Zhang reveals a hint of nostalgia as he discusses the center, which was launched in November 2003 at the five-year anniversary of Microsoft Research Asia’s opening. At the ceremony, he says, the company’s research head, Rick Rashid, recounted the lab’s accomplishments and gave his heartfelt congratulations to its leaders in front of Microsoft’s higher-ups. “Looking around the room, we had tears in our eyes,” says Zhang. “We thought, This is a dream come true. We made history.’”
But now, Zhang says, it’s time to start making the company’s future, by developing new products that will be used by a wider swath of society. Instead of sending research managers across the Pacific to meet with product people-a process that Zhang says “will not scale up”-the Advanced Technology Center’s staff will do initial product development in Beijing. Their proximity to the research teams will make it easier to determine which technologies are ready for products. At the same time, they will visit Redmond regularly, staying close enough to product teams that they can advise researchers about real-world issues. That’s a way for “research to create value for the company,” says Henry Chesbrough, an expert on technology strategy and management at the University of California, Berkeley.
The question for Microsoft is whether the Beijing lab can keep its close-knit researchers focused on long-term issues, while at the same time accelerating near-term product development plans. Nobody thinks this balancing act will be easy. “Part of the price you pay is, people begin to ask you for low-hanging fruit,” says MIT’s Zue. “Your success can easily turn into a curse if everybody’s asking you for something they need six months from now.”
If this were the United States, that might be the most daunting challenge the lab faced. But this is China. To remain productive, Microsoft Research Asia will also need to nurture its relationship with government officials and academics, so that it benefits not only Microsoft but also its host country. Therein lies a source of tension. Local graduate students say it is their dream to work for Microsoft. But go higher up the ranks of Chinese academia, and there is talk of a dark side. “It’s a shame the government and university authorities allow such a waste of talent,” says Hongfei Wang, a professor at the Chinese Academy of Sciences’ Institute of Chemistry. “These poor graduate students actually don’t have better choices. But by doing work on company projects, their opportunity for intellectual growth is greatly diminished.”
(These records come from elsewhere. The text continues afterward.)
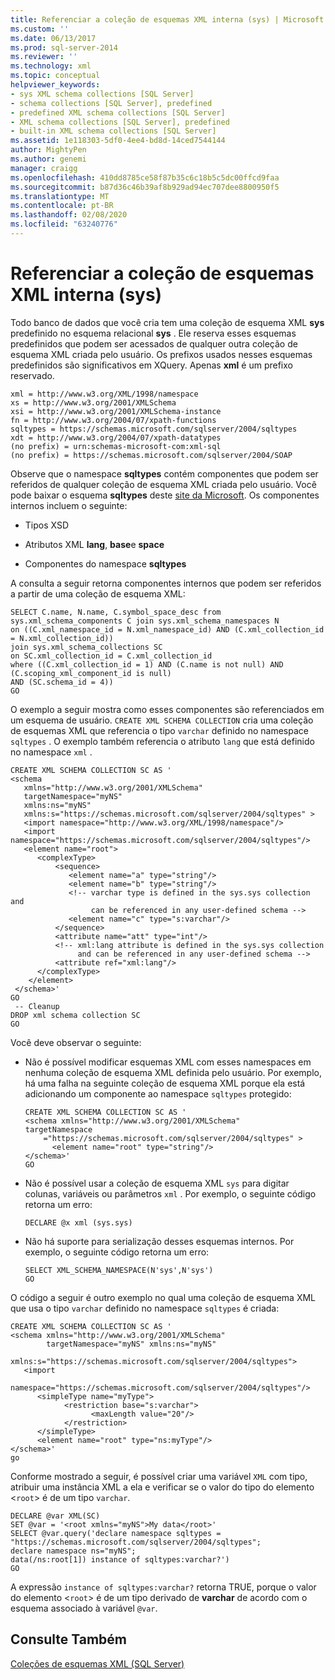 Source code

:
 ```yaml
---
title: Referenciar a coleção de esquemas XML interna (sys) | Microsoft Docs
ms.custom: ''
ms.date: 06/13/2017
ms.prod: sql-server-2014
ms.reviewer: ''
ms.technology: xml
ms.topic: conceptual
helpviewer_keywords:
- sys XML schema collections [SQL Server]
- schema collections [SQL Server], predefined
- predefined XML schema collections [SQL Server]
- XML schema collections [SQL Server], predefined
- built-in XML schema collections [SQL Server]
ms.assetid: 1e118303-5df0-4ee4-bd8d-14ced7544144
author: MightyPen
ms.author: genemi
manager: craigg
ms.openlocfilehash: 410dd8785ce58f87b35c6c18b5c5dc00ffcd9faa
ms.sourcegitcommit: b87d36c46b39af8b929ad94ec707dee8800950f5
ms.translationtype: MT
ms.contentlocale: pt-BR
ms.lasthandoff: 02/08/2020
ms.locfileid: "63240776"
---
```

# <a name="reference-the-built-in-xml-schema-collection-sys"></a>Referenciar a coleção de esquemas XML interna (sys)
  Todo banco de dados que você cria tem uma coleção de esquema XML **sys** predefinido no esquema relacional **sys** . Ele reserva esses esquemas predefinidos que podem ser acessados de qualquer outra coleção de esquema XML criada pelo usuário. Os prefixos usados nesses esquemas predefinidos são significativos em XQuery. Apenas **xml** é um prefixo reservado.  
  
```  
xml = http://www.w3.org/XML/1998/namespace  
xs = http://www.w3.org/2001/XMLSchema  
xsi = http://www.w3.org/2001/XMLSchema-instance  
fn = http://www.w3.org/2004/07/xpath-functions  
sqltypes = https://schemas.microsoft.com/sqlserver/2004/sqltypes  
xdt = http://www.w3.org/2004/07/xpath-datatypes  
(no prefix) = urn:schemas-microsoft-com:xml-sql  
(no prefix) = https://schemas.microsoft.com/sqlserver/2004/SOAP  
```  
  
 Observe que o namespace **sqltypes** contém componentes que podem ser referidos de qualquer coleção de esquema XML criada pelo usuário. Você pode baixar o esquema **sqltypes** deste [site da Microsoft](https://go.microsoft.com/fwlink/?linkid=31850). Os componentes internos incluem o seguinte:  
  
-   Tipos XSD  
  
-   Atributos XML **lang**, **base**e **space**  
  
-   Componentes do namespace **sqltypes**  
  
 A consulta a seguir retorna componentes internos que podem ser referidos a partir de uma coleção de esquema XML:  
  
```  
SELECT C.name, N.name, C.symbol_space_desc from sys.xml_schema_components C join sys.xml_schema_namespaces N  
on ((C.xml_namespace_id = N.xml_namespace_id) AND (C.xml_collection_id = N.xml_collection_id))  
join sys.xml_schema_collections SC  
on SC.xml_collection_id = C.xml_collection_id  
where ((C.xml_collection_id = 1) AND (C.name is not null) AND (C.scoping_xml_component_id is null)   
AND (SC.schema_id = 4))  
GO  
```  
  
 O exemplo a seguir mostra como esses componentes são referenciados em um esquema de usuário. `CREATE XML SCHEMA COLLECTION` cria uma coleção de esquemas XML que referencia o tipo `varchar` definido no namespace `sqltypes` . O exemplo também referencia o atributo `lang` que está definido no namespace `xml` .  
  
```  
CREATE XML SCHEMA COLLECTION SC AS '  
<schema   
   xmlns="http://www.w3.org/2001/XMLSchema"   
   targetNamespace="myNS"  
   xmlns:ns="myNS"  
   xmlns:s="https://schemas.microsoft.com/sqlserver/2004/sqltypes" >   
   <import namespace="http://www.w3.org/XML/1998/namespace"/>  
   <import namespace="https://schemas.microsoft.com/sqlserver/2004/sqltypes"/>  
   <element name="root">  
      <complexType>  
          <sequence>  
             <element name="a" type="string"/>  
             <element name="b" type="string"/>  
             <!-- varchar type is defined in the sys.sys collection and   
                  can be referenced in any user-defined schema -->  
             <element name="c" type="s:varchar"/>  
          </sequence>  
          <attribute name="att" type="int"/>  
          <!-- xml:lang attribute is defined in the sys.sys collection   
               and can be referenced in any user-defined schema -->  
          <attribute ref="xml:lang"/>  
      </complexType>  
    </element>  
 </schema>'  
GO  
 -- Cleanup  
DROP xml schema collection SC   
GO  
```  
  
 Você deve observar o seguinte:  
  
-   Não é possível modificar esquemas XML com esses namespaces em nenhuma coleção de esquema XML definida pelo usuário. Por exemplo, há uma falha na seguinte coleção de esquema XML porque ela está adicionando um componente ao namespace `sqltypes` protegido:  
  
    ```  
    CREATE XML SCHEMA COLLECTION SC AS '  
    <schema xmlns="http://www.w3.org/2001/XMLSchema"   
    targetNamespace    
        ="https://schemas.microsoft.com/sqlserver/2004/sqltypes" >   
          <element name="root" type="string"/>  
    </schema>'  
    GO  
    ```  
  
-   Não é possível usar a coleção de esquema XML `sys` para digitar colunas, variáveis ou parâmetros `xml` . Por exemplo, o seguinte código retorna um erro:  
  
    ```  
    DECLARE @x xml (sys.sys)  
    ```  
  
-   Não há suporte para serialização desses esquemas internos. Por exemplo, o seguinte código retorna um erro:  
  
    ```  
    SELECT XML_SCHEMA_NAMESPACE(N'sys',N'sys')  
    GO  
    ```  
  
 O código a seguir é outro exemplo no qual uma coleção de esquema XML que usa o tipo `varchar` definido no namespace `sqltypes` é criada:  
  
```  
CREATE XML SCHEMA COLLECTION SC AS '  
<schema xmlns="http://www.w3.org/2001/XMLSchema"   
        targetNamespace="myNS" xmlns:ns="myNS"  
        xmlns:s="https://schemas.microsoft.com/sqlserver/2004/sqltypes">  
   <import     
     namespace="https://schemas.microsoft.com/sqlserver/2004/sqltypes"/>  
      <simpleType name="myType">  
            <restriction base="s:varchar">  
                  <maxLength value="20"/>  
            </restriction>  
      </simpleType>  
      <element name="root" type="ns:myType"/>  
</schema>'  
go  
```  
  
 Conforme mostrado a seguir, é possível criar uma variável `XML` com tipo, atribuir uma instância XML a ela e verificar se o valor do tipo do elemento <`root`> é de um tipo `varchar`.  
  
```  
DECLARE @var XML(SC)  
SET @var = '<root xmlns="myNS">My data</root>'  
SELECT @var.query('declare namespace sqltypes = "https://schemas.microsoft.com/sqlserver/2004/sqltypes";  
declare namespace ns="myNS";   
data(/ns:root[1]) instance of sqltypes:varchar?')  
GO  
```  
  
 A expressão `instance of sqltypes:varchar?` retorna TRUE, porque o valor do elemento <`root`> é de um tipo derivado de **varchar** de acordo com o esquema associado à variável `@var`.  
  
## <a name="see-also"></a>Consulte Também  
 [Coleções de esquemas XML &#40;SQL Server&#41;](xml-schema-collections-sql-server.md)  
  
  
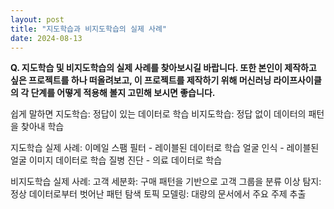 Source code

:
 ```yaml
---
layout: post
title: "지도학습과 비지도학습의 실제 사례"
date: 2024-08-13
---
```


**Q. 지도학습 및 비지도학습의 실제 사례를 찾아보시길 바랍니다. 또한 본인이 제작하고 싶은 프로젝트를 하나 떠올려보고, 이 프로젝트를 제작하기 위해 머신러닝 라이프사이클의 각 단계를 어떻게 적용해 볼지 고민해 보시면 좋습니다.**

쉽게 말하면 
지도학습: 정답이 있는 데이터로 학습
비지도학습: 정답 없이 데이터의 패턴을 찾아내 학습

지도학습 실제 사례:
이메일 스팸 필터 - 레이블된 데이터로 학습
얼굴 인식 - 레이블된 얼굴 이미지 데이터로 학습
질병 진단 - 의료 데이터로 학습

비지도학습 실제 사례:
고객 세분화: 구매 패턴을 기반으로 고객 그룹을 분류
이상 탐지: 정상 데이터로부터 벗어난 패턴 탐색
토픽 모델링: 대량의 문서에서 주요 주제 추출





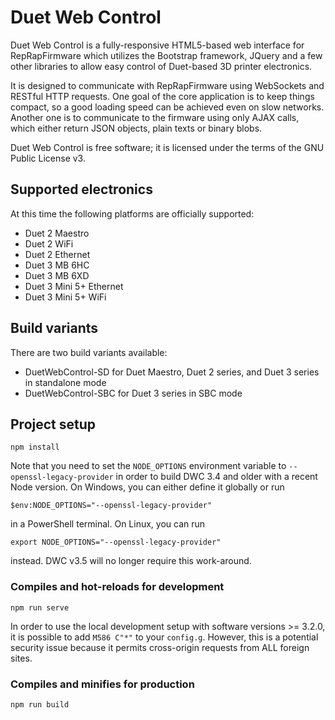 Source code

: # Duet Web Control

Duet Web Control is a fully-responsive HTML5-based web interface for RepRapFirmware which utilizes the Bootstrap framework, JQuery and a few other libraries to allow easy control of Duet-based 3D printer electronics.

It is designed to communicate with RepRapFirmware using WebSockets and RESTful HTTP requests. One goal of the core application is to keep things compact, so a good loading speed can be achieved even on slow networks. Another one is to communicate to the firmware using only AJAX calls, which either return JSON objects, plain texts or binary blobs.

Duet Web Control is free software; it is licensed under the terms of the GNU Public License v3.

## Supported electronics

At this time the following platforms are officially supported:

* Duet 2 Maestro
* Duet 2 WiFi
* Duet 2 Ethernet
* Duet 3 MB 6HC
* Duet 3 MB 6XD
* Duet 3 Mini 5+ Ethernet
* Duet 3 Mini 5+ WiFi

## Build variants

There are two build variants available:

* DuetWebControl-SD for Duet Maestro, Duet 2 series, and Duet 3 series in standalone mode
* DuetWebControl-SBC for Duet 3 series in SBC mode

## Project setup

```
npm install
```

Note that you need to set the `NODE_OPTIONS` environment variable to `--openssl-legacy-provider` in order to build DWC 3.4 and older with a recent Node version.
On Windows, you can either define it globally or run

```
$env:NODE_OPTIONS="--openssl-legacy-provider"
```

in a PowerShell terminal. On Linux, you can run

```
export NODE_OPTIONS="--openssl-legacy-provider"
```

instead. DWC v3.5 will no longer require this work-around.

### Compiles and hot-reloads for development

```
npm run serve
```

In order to use the local development setup with software versions >= 3.2.0, it is possible to add `M586 C"*"` to your `config.g`.
However, this is a potential security issue because it permits cross-origin requests from ALL foreign sites.

### Compiles and minifies for production

```
npm run build
```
Indeed, Microsoft’s legacy in China may ultimately depend on whether the company Bill built is able to augment opportunities for Chinese citizens in general. Strengthening the educational system, providing technical training for young people, fostering local software companies, and promoting economic growth are a good start-and smart business-for what might one day be called the Gates dynasty.
At the end of another long workday, Harry Shum gets into a company car that will take him home to a subdivision on the outskirts of Beijing. The lab’s managing director checks his e-mail on a wireless handheld and then uses it to call home. He’s meeting his family for dinner; this will be the first night in a month that he hasn’t worked late. Beijing is peaceful at night, quiet. But things are changing fast. “This highway wasn’t even here five years ago,” Shum says. As he looks down this new road, he is already thinking about tomorrow, fighting the traffic in his mind, figuring out how to take his lab to the next level.